I can’t recall offhand but the CFM-56 is around 80% bypass, meaning only a small fraction of the air sucked in actually gets “used” by the engine. Most of it goes around the core, having been propelled by the intake fan and spat out the back as thrust.
The core of the engine is there to power the large fan. While there is of course some thrust from the expanding heated gasses of the “jet” the majority of the thrust is just the air. Think super efficient, self contained propeller. Not quite but the idea is solid enough.
>Do a jet engine’s turbines actively pull air into the engine once the turbines begin to spin?
Yes, there are alternating stages of rotating compressor blades and fixed stator blades, which increase pressure. This high pressure air is then heated further by burning fuel, expanded through nozzles to turn that heat and pressure back into speed, and then that speed is captured by the spinning blades in the turbine, turning it into mechanical energy that rotates the compressor and fan.
>And does the front half of the engine produce a substantial amount of drag as it is travelling at high speeds? (not including the thrust coming from the back)
Not as much as you’d expect. Most of the thrust comes from the fan blades forcing air through the bypass duct. When you look at an engine from the front you see a wall of blades, but the air flowing through the engine sees those blades edge on. Though it is a lot of drag if the engines aren’t running.
Aircraft mechanic here:
Drag: The engine sucks air from the front, faster than the air is hitting it, let’s say. So it’s not making drag, it’s actually pulling itself forward like a propeller. What makes drag is the nacelle but you can’t really do otherwise. The nacelle is basically the best way to cover the engine, protect the engine and streamline the airflow to the engine and around it. Technically we can say it’s drag, but it’s drag you can’t do without. If you shut down an engine in flight, the entire thing will make some drag, not little, not the end of the world.
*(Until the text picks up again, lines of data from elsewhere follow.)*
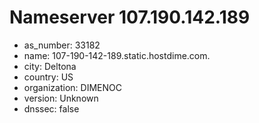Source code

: # Nameserver 107.190.142.189

* as_number: 33182
* name: 107-190-142-189.static.hostdime.com.
* city: Deltona
* country: US
* organization: DIMENOC
* version: Unknown
* dnssec: false
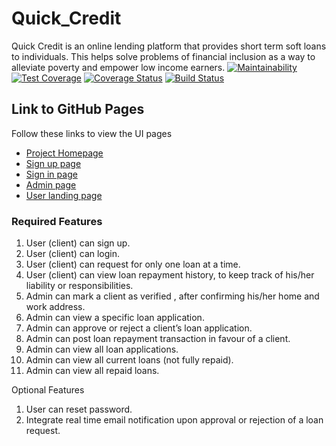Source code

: # Quick_Credit

Quick Credit is an online lending platform that provides short term soft loans to individuals. This helps solve problems of financial inclusion as a way to alleviate poverty and empower low income earners.
[![Maintainability](https://api.codeclimate.com/v1/badges/42aabfb98d39914b871d/maintainability)](https://codeclimate.com/github/aboderinf/Quick_Credit/maintainability)
[![Test Coverage](https://api.codeclimate.com/v1/badges/42aabfb98d39914b871d/test_coverage)](https://codeclimate.com/github/aboderinf/Quick_Credit/test_coverage)
[![Coverage Status](https://coveralls.io/repos/github/aboderinf/Quick_Credit/badge.svg?branch=ch-setup-CI-CD-165957289)](https://coveralls.io/github/aboderinf/Quick_Credit?branch=ch-setup-CI-CD-165957289)
[![Build Status](https://travis-ci.org/aboderinf/Quick_Credit.svg?branch=Develop)](https://travis-ci.org/aboderinf/Quick_Credit)

## Link to GitHub Pages

Follow these links to view the UI pages
* [Project Homepage](https://aboderinf.github.io/Quick_Credit/UI/Index.html)
* [Sign up page](https://aboderinf.github.io/Quick_Credit/UI/Signup.html)
* [Sign in page](https://aboderinf.github.io/Quick_Credit/UI/Login.html)
* [Admin page](https://aboderinf.github.io/Quick_Credit/UI/Admin.html)
* [User landing page](https://aboderinf.github.io/Quick_Credit/UI/User.html)

### Required Features
1. User (client) can sign up.
2. User (client) can login.
3. User (client) can request for only one loan at a time.
4. User (client) can view loan repayment history, to keep track of his/her liability or
responsibilities.
5. Admin can mark a client as verified , after confirming his/her home and work address.
6. Admin can view a specific loan application.
7. Admin can approve or reject a client’s loan application.
8. Admin can post loan repayment transaction in favour of a client.
9. Admin can view all loan applications.
10. Admin can view all current loans (not fully repaid).
11. Admin can view all repaid loans.

Optional Features
1. User can reset password.
2. Integrate real time email notification upon approval or rejection of a loan request.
Pulling air: yes, it pulls water, tarmac, rabbits, bolts, shoes, people, and whatever you leave on the floor into it. Definitely sucking stuff.
Turbines: no, the turbine is a windmill that is moved by the hot gases provided by the combustion chamber. The combustion chamber is a glorified kerosene stove. The compressor is the one that sucks the air. The Fan is the first stage of the compressor in a turbofan and does suck a lot of air. A fraction of the fan air will then get sucked into the next compressor stages while a lot of this air is just shot out of the back of the engine and it’s what gives you a big chunk of the engine thrust.
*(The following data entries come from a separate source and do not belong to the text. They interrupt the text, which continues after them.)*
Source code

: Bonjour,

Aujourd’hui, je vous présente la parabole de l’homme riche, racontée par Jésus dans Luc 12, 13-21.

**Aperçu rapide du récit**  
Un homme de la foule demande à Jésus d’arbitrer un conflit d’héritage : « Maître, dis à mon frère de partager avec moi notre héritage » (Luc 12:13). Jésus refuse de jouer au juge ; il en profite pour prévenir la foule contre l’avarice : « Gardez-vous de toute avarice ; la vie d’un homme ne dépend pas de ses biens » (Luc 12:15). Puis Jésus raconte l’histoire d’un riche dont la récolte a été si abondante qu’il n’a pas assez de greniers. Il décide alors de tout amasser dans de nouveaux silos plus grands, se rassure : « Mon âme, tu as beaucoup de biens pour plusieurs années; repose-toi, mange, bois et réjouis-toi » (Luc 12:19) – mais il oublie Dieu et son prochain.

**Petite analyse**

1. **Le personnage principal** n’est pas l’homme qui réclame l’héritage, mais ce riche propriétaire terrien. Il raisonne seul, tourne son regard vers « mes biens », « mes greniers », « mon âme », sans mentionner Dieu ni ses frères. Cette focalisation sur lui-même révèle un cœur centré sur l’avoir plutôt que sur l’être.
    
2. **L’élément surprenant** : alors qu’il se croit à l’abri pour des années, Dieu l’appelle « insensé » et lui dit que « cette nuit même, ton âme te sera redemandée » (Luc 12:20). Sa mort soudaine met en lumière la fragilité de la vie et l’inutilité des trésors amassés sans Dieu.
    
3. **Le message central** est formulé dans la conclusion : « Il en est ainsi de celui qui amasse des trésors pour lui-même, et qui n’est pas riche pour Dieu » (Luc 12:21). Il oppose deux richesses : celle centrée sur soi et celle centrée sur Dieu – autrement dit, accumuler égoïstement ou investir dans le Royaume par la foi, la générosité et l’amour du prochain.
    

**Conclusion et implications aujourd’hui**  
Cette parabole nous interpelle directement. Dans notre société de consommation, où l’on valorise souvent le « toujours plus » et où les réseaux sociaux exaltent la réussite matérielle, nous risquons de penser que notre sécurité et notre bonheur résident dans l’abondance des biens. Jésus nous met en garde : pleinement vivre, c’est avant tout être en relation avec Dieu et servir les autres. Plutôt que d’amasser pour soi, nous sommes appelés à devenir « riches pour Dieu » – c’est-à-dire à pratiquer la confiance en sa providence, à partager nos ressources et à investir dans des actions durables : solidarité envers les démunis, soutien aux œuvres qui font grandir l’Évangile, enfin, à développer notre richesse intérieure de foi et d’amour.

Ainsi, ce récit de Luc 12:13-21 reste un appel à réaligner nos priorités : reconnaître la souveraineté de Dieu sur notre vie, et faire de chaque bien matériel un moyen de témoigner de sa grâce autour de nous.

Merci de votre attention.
Any combustion engine works on 4 basic principles. Suck, squeeze, bang, blow.
Suck: air is drawn into the engine, In this case the first stages, also called fan stages.
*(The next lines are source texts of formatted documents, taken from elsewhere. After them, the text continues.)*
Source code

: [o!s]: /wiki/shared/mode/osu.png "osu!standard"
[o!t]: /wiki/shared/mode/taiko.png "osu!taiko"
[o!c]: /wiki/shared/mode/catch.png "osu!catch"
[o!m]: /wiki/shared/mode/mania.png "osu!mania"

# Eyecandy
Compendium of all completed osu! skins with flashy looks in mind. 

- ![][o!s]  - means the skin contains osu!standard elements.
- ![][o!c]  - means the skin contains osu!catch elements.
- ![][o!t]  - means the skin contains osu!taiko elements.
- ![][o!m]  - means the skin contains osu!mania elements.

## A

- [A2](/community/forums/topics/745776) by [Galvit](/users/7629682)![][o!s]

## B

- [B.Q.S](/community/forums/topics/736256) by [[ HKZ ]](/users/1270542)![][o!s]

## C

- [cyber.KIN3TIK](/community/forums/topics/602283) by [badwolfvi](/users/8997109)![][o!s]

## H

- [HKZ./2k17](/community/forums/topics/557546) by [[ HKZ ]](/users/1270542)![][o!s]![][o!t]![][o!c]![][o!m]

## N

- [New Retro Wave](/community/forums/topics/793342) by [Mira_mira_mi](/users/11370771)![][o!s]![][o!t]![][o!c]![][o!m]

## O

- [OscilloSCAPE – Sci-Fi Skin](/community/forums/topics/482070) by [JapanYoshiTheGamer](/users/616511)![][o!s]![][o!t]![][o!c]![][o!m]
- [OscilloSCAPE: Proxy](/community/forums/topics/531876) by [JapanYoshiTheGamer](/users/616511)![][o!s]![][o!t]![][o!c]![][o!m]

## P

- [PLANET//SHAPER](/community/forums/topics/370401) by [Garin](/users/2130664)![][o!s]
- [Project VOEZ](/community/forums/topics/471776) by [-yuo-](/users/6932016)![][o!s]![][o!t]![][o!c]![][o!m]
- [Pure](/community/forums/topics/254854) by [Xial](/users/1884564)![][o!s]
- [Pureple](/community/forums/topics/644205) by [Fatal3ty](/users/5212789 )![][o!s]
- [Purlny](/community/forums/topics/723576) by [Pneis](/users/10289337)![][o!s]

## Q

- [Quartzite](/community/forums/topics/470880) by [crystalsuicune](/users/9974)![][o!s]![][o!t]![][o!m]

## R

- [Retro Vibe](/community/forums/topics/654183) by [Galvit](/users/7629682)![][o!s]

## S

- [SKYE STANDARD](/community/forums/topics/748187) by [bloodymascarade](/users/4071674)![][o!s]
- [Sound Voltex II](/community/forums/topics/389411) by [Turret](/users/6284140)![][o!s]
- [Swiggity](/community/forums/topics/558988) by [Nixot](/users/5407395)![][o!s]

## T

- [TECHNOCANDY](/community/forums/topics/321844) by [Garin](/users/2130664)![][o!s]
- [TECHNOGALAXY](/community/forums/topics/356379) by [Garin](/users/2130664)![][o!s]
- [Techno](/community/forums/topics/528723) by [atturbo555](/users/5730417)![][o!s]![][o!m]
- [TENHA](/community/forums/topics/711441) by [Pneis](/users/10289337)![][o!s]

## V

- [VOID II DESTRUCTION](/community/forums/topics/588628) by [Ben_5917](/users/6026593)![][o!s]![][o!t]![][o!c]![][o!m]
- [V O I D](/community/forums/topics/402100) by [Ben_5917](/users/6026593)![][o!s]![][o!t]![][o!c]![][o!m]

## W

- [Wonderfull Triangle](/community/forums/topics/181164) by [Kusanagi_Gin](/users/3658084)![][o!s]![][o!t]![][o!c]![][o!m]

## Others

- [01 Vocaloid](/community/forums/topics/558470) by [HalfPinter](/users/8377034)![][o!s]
Squeeze: through multiple stages the air is compressed using rotor and stator blades as the passage gets smaller.
Bang: in the combustion chamber air and fuel are mixed in a heat resistant basket looking thing that is coated in a ceramic dip and has a bunch of holes to let the air pass through. The heat of the combustion keeps the reaction going continuously, and a bunch of sensors monitor the air/fuel mixture, temp, load, rps, etc.
Blow: the exhaust goes out the combustion chamber through the turbine stages. Those turbine stages act as the driving force for the fan and compressor stages (the rotor can be hollow and in 2 separate pieces allowing the fan and compressor to spin at different speeds). The turbine uses the high enthalpy (a form of molecular kinetic energy) of the exhaust gasses to make them spin. Then lastly the combustion air is then directed out the exhaust, depending on how the jet engine is used, that can be as thrust, or just let out as most of the energy was converted into the rotational kinetic energy of the rotor.